[Items from a dataset]
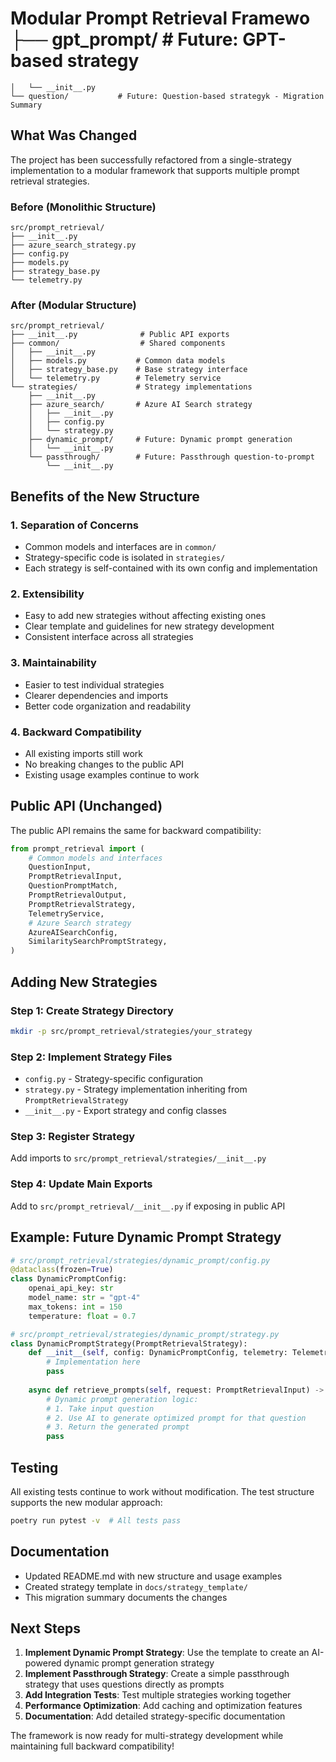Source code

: # Modular Prompt Retrieval Framewo    ├── gpt_prompt/         # Future: GPT-based strategy
    │   └── __init__.py
    └── question/           # Future: Question-based strategyk - Migration Summary

## What Was Changed

The project has been successfully refactored from a single-strategy implementation to a modular framework that supports multiple prompt retrieval strategies.

### Before (Monolithic Structure)
```
src/prompt_retrieval/
├── __init__.py
├── azure_search_strategy.py
├── config.py  
├── models.py
├── strategy_base.py
└── telemetry.py
```

### After (Modular Structure)
```
src/prompt_retrieval/
├── __init__.py              # Public API exports
├── common/                  # Shared components
│   ├── __init__.py
│   ├── models.py           # Common data models
│   ├── strategy_base.py    # Base strategy interface  
│   └── telemetry.py        # Telemetry service
└── strategies/             # Strategy implementations
    ├── __init__.py
    ├── azure_search/       # Azure AI Search strategy
    │   ├── __init__.py
    │   ├── config.py
    │   └── strategy.py
    ├── dynamic_prompt/     # Future: Dynamic prompt generation
    │   └── __init__.py
    └── passthrough/        # Future: Passthrough question-to-prompt
        └── __init__.py
```

## Benefits of the New Structure

### 1. **Separation of Concerns**
- Common models and interfaces are in `common/`
- Strategy-specific code is isolated in `strategies/`
- Each strategy is self-contained with its own config and implementation

### 2. **Extensibility** 
- Easy to add new strategies without affecting existing ones
- Clear template and guidelines for new strategy development
- Consistent interface across all strategies

### 3. **Maintainability**
- Easier to test individual strategies
- Clearer dependencies and imports
- Better code organization and readability

### 4. **Backward Compatibility**
- All existing imports still work
- No breaking changes to the public API
- Existing usage examples continue to work

## Public API (Unchanged)

The public API remains the same for backward compatibility:

```python
from prompt_retrieval import (
    # Common models and interfaces
    QuestionInput,
    PromptRetrievalInput,
    QuestionPromptMatch, 
    PromptRetrievalOutput,
    PromptRetrievalStrategy,
    TelemetryService,
    # Azure Search strategy
    AzureAISearchConfig,
    SimilaritySearchPromptStrategy,
)
```

## Adding New Strategies

### Step 1: Create Strategy Directory
```bash
mkdir -p src/prompt_retrieval/strategies/your_strategy
```

### Step 2: Implement Strategy Files
- `config.py` - Strategy-specific configuration
- `strategy.py` - Strategy implementation inheriting from `PromptRetrievalStrategy`
- `__init__.py` - Export strategy and config classes

### Step 3: Register Strategy
Add imports to `src/prompt_retrieval/strategies/__init__.py`

### Step 4: Update Main Exports
Add to `src/prompt_retrieval/__init__.py` if exposing in public API

## Example: Future Dynamic Prompt Strategy

```python
# src/prompt_retrieval/strategies/dynamic_prompt/config.py
@dataclass(frozen=True)
class DynamicPromptConfig:
    openai_api_key: str
    model_name: str = "gpt-4"
    max_tokens: int = 150
    temperature: float = 0.7

# src/prompt_retrieval/strategies/dynamic_prompt/strategy.py  
class DynamicPromptStrategy(PromptRetrievalStrategy):
    def __init__(self, config: DynamicPromptConfig, telemetry: TelemetryService):
        # Implementation here
        pass
        
    async def retrieve_prompts(self, request: PromptRetrievalInput) -> PromptRetrievalOutput:
        # Dynamic prompt generation logic:
        # 1. Take input question
        # 2. Use AI to generate optimized prompt for that question
        # 3. Return the generated prompt
        pass
```

## Testing

All existing tests continue to work without modification. The test structure supports the new modular approach:

```bash
poetry run pytest -v  # All tests pass
```

## Documentation

- Updated README.md with new structure and usage examples
- Created strategy template in `docs/strategy_template/`
- This migration summary documents the changes

## Next Steps

1. **Implement Dynamic Prompt Strategy**: Use the template to create an AI-powered dynamic prompt generation strategy
2. **Implement Passthrough Strategy**: Create a simple passthrough strategy that uses questions directly as prompts
3. **Add Integration Tests**: Test multiple strategies working together
4. **Performance Optimization**: Add caching and optimization features
5. **Documentation**: Add detailed strategy-specific documentation

The framework is now ready for multi-strategy development while maintaining full backward compatibility!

TASK BRIEF: Exact copy, pictures excluded: restate every record above word for word.

RESULT:
Source code

: # Modular Prompt Retrieval Framewo    ├── gpt_prompt/         # Future: GPT-based strategy
    │   └── __init__.py
    └── question/           # Future: Question-based strategyk - Migration Summary

## What Was Changed

The project has been successfully refactored from a single-strategy implementation to a modular framework that supports multiple prompt retrieval strategies.

### Before (Monolithic Structure)
```
src/prompt_retrieval/
├── __init__.py
├── azure_search_strategy.py
├── config.py  
├── models.py
├── strategy_base.py
└── telemetry.py
```

### After (Modular Structure)
```
src/prompt_retrieval/
├── __init__.py              # Public API exports
├── common/                  # Shared components
│   ├── __init__.py
│   ├── models.py           # Common data models
│   ├── strategy_base.py    # Base strategy interface  
│   └── telemetry.py        # Telemetry service
└── strategies/             # Strategy implementations
    ├── __init__.py
    ├── azure_search/       # Azure AI Search strategy
    │   ├── __init__.py
    │   ├── config.py
    │   └── strategy.py
    ├── dynamic_prompt/     # Future: Dynamic prompt generation
    │   └── __init__.py
    └── passthrough/        # Future: Passthrough question-to-prompt
        └── __init__.py
```

## Benefits of the New Structure

### 1. **Separation of Concerns**
- Common models and interfaces are in `common/`
- Strategy-specific code is isolated in `strategies/`
- Each strategy is self-contained with its own config and implementation

### 2. **Extensibility** 
- Easy to add new strategies without affecting existing ones
- Clear template and guidelines for new strategy development
- Consistent interface across all strategies

### 3. **Maintainability**
- Easier to test individual strategies
- Clearer dependencies and imports
- Better code organization and readability

### 4. **Backward Compatibility**
- All existing imports still work
- No breaking changes to the public API
- Existing usage examples continue to work

## Public API (Unchanged)

The public API remains the same for backward compatibility:

```python
from prompt_retrieval import (
    # Common models and interfaces
    QuestionInput,
    PromptRetrievalInput,
    QuestionPromptMatch, 
    PromptRetrievalOutput,
    PromptRetrievalStrategy,
    TelemetryService,
    # Azure Search strategy
    AzureAISearchConfig,
    SimilaritySearchPromptStrategy,
)
```

## Adding New Strategies

### Step 1: Create Strategy Directory
```bash
mkdir -p src/prompt_retrieval/strategies/your_strategy
```

### Step 2: Implement Strategy Files
- `config.py` - Strategy-specific configuration
- `strategy.py` - Strategy implementation inheriting from `PromptRetrievalStrategy`
- `__init__.py` - Export strategy and config classes

### Step 3: Register Strategy
Add imports to `src/prompt_retrieval/strategies/__init__.py`

### Step 4: Update Main Exports
Add to `src/prompt_retrieval/__init__.py` if exposing in public API

## Example: Future Dynamic Prompt Strategy

```python
# src/prompt_retrieval/strategies/dynamic_prompt/config.py
@dataclass(frozen=True)
class DynamicPromptConfig:
    openai_api_key: str
    model_name: str = "gpt-4"
    max_tokens: int = 150
    temperature: float = 0.7

# src/prompt_retrieval/strategies/dynamic_prompt/strategy.py  
class DynamicPromptStrategy(PromptRetrievalStrategy):
    def __init__(self, config: DynamicPromptConfig, telemetry: TelemetryService):
        # Implementation here
        pass
        
    async def retrieve_prompts(self, request: PromptRetrievalInput) -> PromptRetrievalOutput:
        # Dynamic prompt generation logic:
        # 1. Take input question
        # 2. Use AI to generate optimized prompt for that question
        # 3. Return the generated prompt
        pass
```

## Testing

All existing tests continue to work without modification. The test structure supports the new modular approach:

```bash
poetry run pytest -v  # All tests pass
```

## Documentation

- Updated README.md with new structure and usage examples
- Created strategy template in `docs/strategy_template/`
- This migration summary documents the changes

## Next Steps

1. **Implement Dynamic Prompt Strategy**: Use the template to create an AI-powered dynamic prompt generation strategy
2. **Implement Passthrough Strategy**: Create a simple passthrough strategy that uses questions directly as prompts
3. **Add Integration Tests**: Test multiple strategies working together
4. **Performance Optimization**: Add caching and optimization features
5. **Documentation**: Add detailed strategy-specific documentation

The framework is now ready for multi-strategy development while maintaining full backward compatibility!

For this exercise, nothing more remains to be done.